The internet was in it’s infancy in 2000, (dial up! MSN chat rooms! Ask Jeeves!) yet here was a woman who could see the potential when the big fashion houses wouldn’t come out of physical stores.
What has she done to win hero status in your eyes?
The clarity of her early vision. From the beginning the Net-a-Porter experience was a pleasure — the online shop has always had the format of a glossy magazine.
I remember reading an interview with Natalie and she recounted fighting with her board as she insisted clothes were delivered in beautiful boxes rather than plastic bags so that the luxury experience ran the course of the purchase. I feel like I’m fan-girling Natalie a bit hard now so I’ll stop!

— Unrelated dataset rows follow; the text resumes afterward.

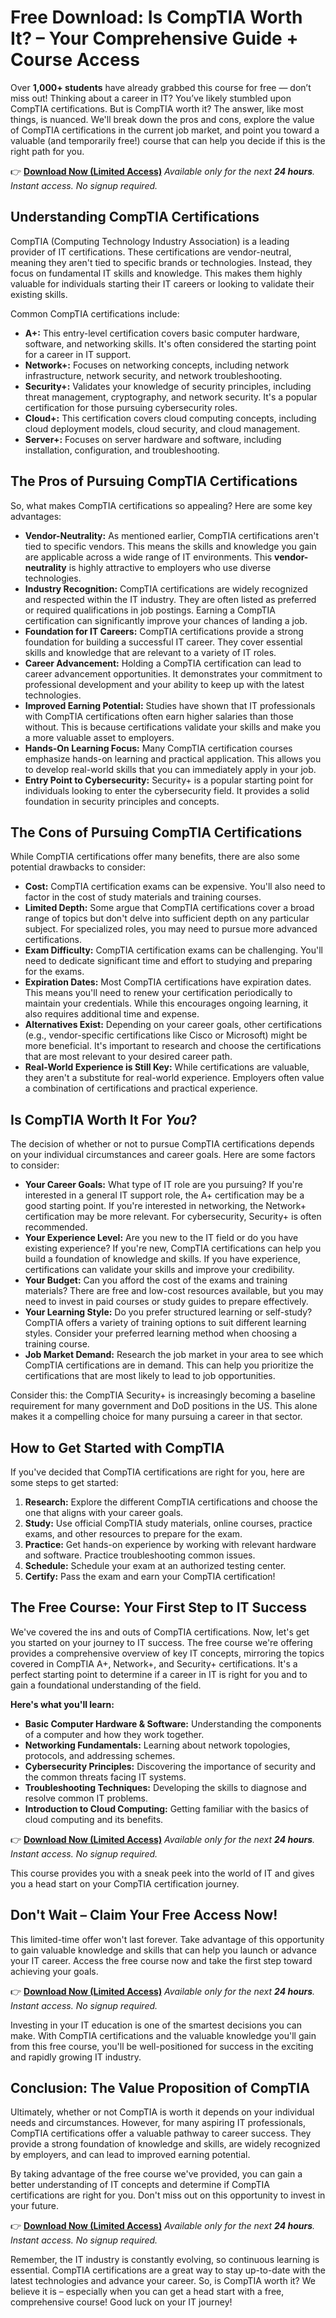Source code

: # Free Download: Is CompTIA Worth It? – Your Comprehensive Guide + Course Access

Over **1,000+ students** have already grabbed this course for free — don’t miss out!
Thinking about a career in IT? You’ve likely stumbled upon CompTIA certifications. But is CompTIA worth it? The answer, like most things, is nuanced. We'll break down the pros and cons, explore the value of CompTIA certifications in the current job market, and point you toward a valuable (and temporarily free!) course that can help you decide if this is the right path for you.

👉 **[Download Now (Limited Access)](https://udemywork.com/is-comptia-worth-it)**
_Available only for the next **24 hours**. Instant access. No signup required._

## Understanding CompTIA Certifications

CompTIA (Computing Technology Industry Association) is a leading provider of IT certifications. These certifications are vendor-neutral, meaning they aren't tied to specific brands or technologies. Instead, they focus on fundamental IT skills and knowledge. This makes them highly valuable for individuals starting their IT careers or looking to validate their existing skills.

Common CompTIA certifications include:

*   **A+:** This entry-level certification covers basic computer hardware, software, and networking skills. It's often considered the starting point for a career in IT support.
*   **Network+:** Focuses on networking concepts, including network infrastructure, network security, and network troubleshooting.
*   **Security+:** Validates your knowledge of security principles, including threat management, cryptography, and network security. It's a popular certification for those pursuing cybersecurity roles.
*   **Cloud+:** This certification covers cloud computing concepts, including cloud deployment models, cloud security, and cloud management.
*   **Server+:** Focuses on server hardware and software, including installation, configuration, and troubleshooting.

## The Pros of Pursuing CompTIA Certifications

So, what makes CompTIA certifications so appealing? Here are some key advantages:

*   **Vendor-Neutrality:** As mentioned earlier, CompTIA certifications aren't tied to specific vendors. This means the skills and knowledge you gain are applicable across a wide range of IT environments. This **vendor-neutrality** is highly attractive to employers who use diverse technologies.
*   **Industry Recognition:** CompTIA certifications are widely recognized and respected within the IT industry. They are often listed as preferred or required qualifications in job postings. Earning a CompTIA certification can significantly improve your chances of landing a job.
*   **Foundation for IT Careers:** CompTIA certifications provide a strong foundation for building a successful IT career. They cover essential skills and knowledge that are relevant to a variety of IT roles.
*   **Career Advancement:** Holding a CompTIA certification can lead to career advancement opportunities. It demonstrates your commitment to professional development and your ability to keep up with the latest technologies.
*   **Improved Earning Potential:** Studies have shown that IT professionals with CompTIA certifications often earn higher salaries than those without. This is because certifications validate your skills and make you a more valuable asset to employers.
*   **Hands-On Learning Focus:** Many CompTIA certification courses emphasize hands-on learning and practical application. This allows you to develop real-world skills that you can immediately apply in your job.
*   **Entry Point to Cybersecurity:** Security+ is a popular starting point for individuals looking to enter the cybersecurity field. It provides a solid foundation in security principles and concepts.

## The Cons of Pursuing CompTIA Certifications

While CompTIA certifications offer many benefits, there are also some potential drawbacks to consider:

*   **Cost:** CompTIA certification exams can be expensive. You'll also need to factor in the cost of study materials and training courses.
*   **Limited Depth:** Some argue that CompTIA certifications cover a broad range of topics but don't delve into sufficient depth on any particular subject. For specialized roles, you may need to pursue more advanced certifications.
*   **Exam Difficulty:** CompTIA certification exams can be challenging. You'll need to dedicate significant time and effort to studying and preparing for the exams.
*   **Expiration Dates:** Most CompTIA certifications have expiration dates. This means you'll need to renew your certification periodically to maintain your credentials. While this encourages ongoing learning, it also requires additional time and expense.
*   **Alternatives Exist:** Depending on your career goals, other certifications (e.g., vendor-specific certifications like Cisco or Microsoft) might be more beneficial. It's important to research and choose the certifications that are most relevant to your desired career path.
*   **Real-World Experience is Still Key:** While certifications are valuable, they aren't a substitute for real-world experience. Employers often value a combination of certifications and practical experience.

## Is CompTIA Worth It For *You*?

The decision of whether or not to pursue CompTIA certifications depends on your individual circumstances and career goals. Here are some factors to consider:

*   **Your Career Goals:** What type of IT role are you pursuing? If you're interested in a general IT support role, the A+ certification may be a good starting point. If you're interested in networking, the Network+ certification may be more relevant. For cybersecurity, Security+ is often recommended.
*   **Your Experience Level:** Are you new to the IT field or do you have existing experience? If you're new, CompTIA certifications can help you build a foundation of knowledge and skills. If you have experience, certifications can validate your skills and improve your credibility.
*   **Your Budget:** Can you afford the cost of the exams and training materials? There are free and low-cost resources available, but you may need to invest in paid courses or study guides to prepare effectively.
*   **Your Learning Style:** Do you prefer structured learning or self-study? CompTIA offers a variety of training options to suit different learning styles. Consider your preferred learning method when choosing a training course.
*   **Job Market Demand:** Research the job market in your area to see which CompTIA certifications are in demand. This can help you prioritize the certifications that are most likely to lead to job opportunities.

Consider this: the CompTIA Security+ is increasingly becoming a baseline requirement for many government and DoD positions in the US. This alone makes it a compelling choice for many pursuing a career in that sector.

## How to Get Started with CompTIA

If you've decided that CompTIA certifications are right for you, here are some steps to get started:

1.  **Research:** Explore the different CompTIA certifications and choose the one that aligns with your career goals.
2.  **Study:** Use official CompTIA study materials, online courses, practice exams, and other resources to prepare for the exam.
3.  **Practice:** Get hands-on experience by working with relevant hardware and software. Practice troubleshooting common issues.
4.  **Schedule:** Schedule your exam at an authorized testing center.
5.  **Certify:** Pass the exam and earn your CompTIA certification!

## The Free Course: Your First Step to IT Success

We've covered the ins and outs of CompTIA certifications. Now, let's get you started on your journey to IT success. The free course we're offering provides a comprehensive overview of key IT concepts, mirroring the topics covered in CompTIA A+, Network+, and Security+ certifications. It's a perfect starting point to determine if a career in IT is right for you and to gain a foundational understanding of the field.

**Here's what you'll learn:**

*   **Basic Computer Hardware & Software:** Understanding the components of a computer and how they work together.
*   **Networking Fundamentals:** Learning about network topologies, protocols, and addressing schemes.
*   **Cybersecurity Principles:** Discovering the importance of security and the common threats facing IT systems.
*   **Troubleshooting Techniques:** Developing the skills to diagnose and resolve common IT problems.
*   **Introduction to Cloud Computing:** Getting familiar with the basics of cloud computing and its benefits.

👉 **[Download Now (Limited Access)](https://udemywork.com/is-comptia-worth-it)**
_Available only for the next **24 hours**. Instant access. No signup required._

This course provides you with a sneak peek into the world of IT and gives you a head start on your CompTIA certification journey.

## Don't Wait – Claim Your Free Access Now!

This limited-time offer won't last forever. Take advantage of this opportunity to gain valuable knowledge and skills that can help you launch or advance your IT career. Access the free course now and take the first step toward achieving your goals.

👉 **[Download Now (Limited Access)](https://udemywork.com/is-comptia-worth-it)**
_Available only for the next **24 hours**. Instant access. No signup required._

Investing in your IT education is one of the smartest decisions you can make. With CompTIA certifications and the valuable knowledge you'll gain from this free course, you'll be well-positioned for success in the exciting and rapidly growing IT industry.

## Conclusion: The Value Proposition of CompTIA

Ultimately, whether or not CompTIA is worth it depends on your individual needs and circumstances. However, for many aspiring IT professionals, CompTIA certifications offer a valuable pathway to career success. They provide a strong foundation of knowledge and skills, are widely recognized by employers, and can lead to improved earning potential.

By taking advantage of the free course we've provided, you can gain a better understanding of IT concepts and determine if CompTIA certifications are right for you. Don't miss out on this opportunity to invest in your future.

👉 **[Download Now (Limited Access)](https://udemywork.com/is-comptia-worth-it)**
_Available only for the next **24 hours**. Instant access. No signup required._

Remember, the IT industry is constantly evolving, so continuous learning is essential. CompTIA certifications are a great way to stay up-to-date with the latest technologies and advance your career. So, is CompTIA worth it? We believe it is – especially when you can get a head start with a free, comprehensive course! Good luck on your IT journey!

How has their heroism helped drive ecommerce?
Do you buy luxury products online? Exactly
What are the biggest challenges in ecommerce we need another hero to solve?
Well everyone says data so I’ll say packaging.
Strides are being made by retailers to use less packaging and more environmentally-friendly materials but do a lot of products even need packaging?
Some of the big players like Amazon and L’Oreal are doing good things here and sustainable packaging startups are proliferating so I hope to this this continues.
What is your most heroic personal achievement so far in ecommerce?
Foundational stuff, getting good systems in place so there’s a strong backbone from which our people can run our ecommerce activities. Robust Product Experience Management systems and a thinkable framework for KPIs and reporting.
Is there a diversity problem in ecommerce and how can we best address it if so?
Diversity is always good — especially in something so deeply intertwined with human behaviour as ecommerce. Every transaction will touch on highly variable behavioural aspects; everyday communication, internet usage, marketing & advertising perception, trust et cetera.
Ecommerce could certainly be more diverse and taking the time to look for people who bring a different perspective is something we can all challenge ourselves to do.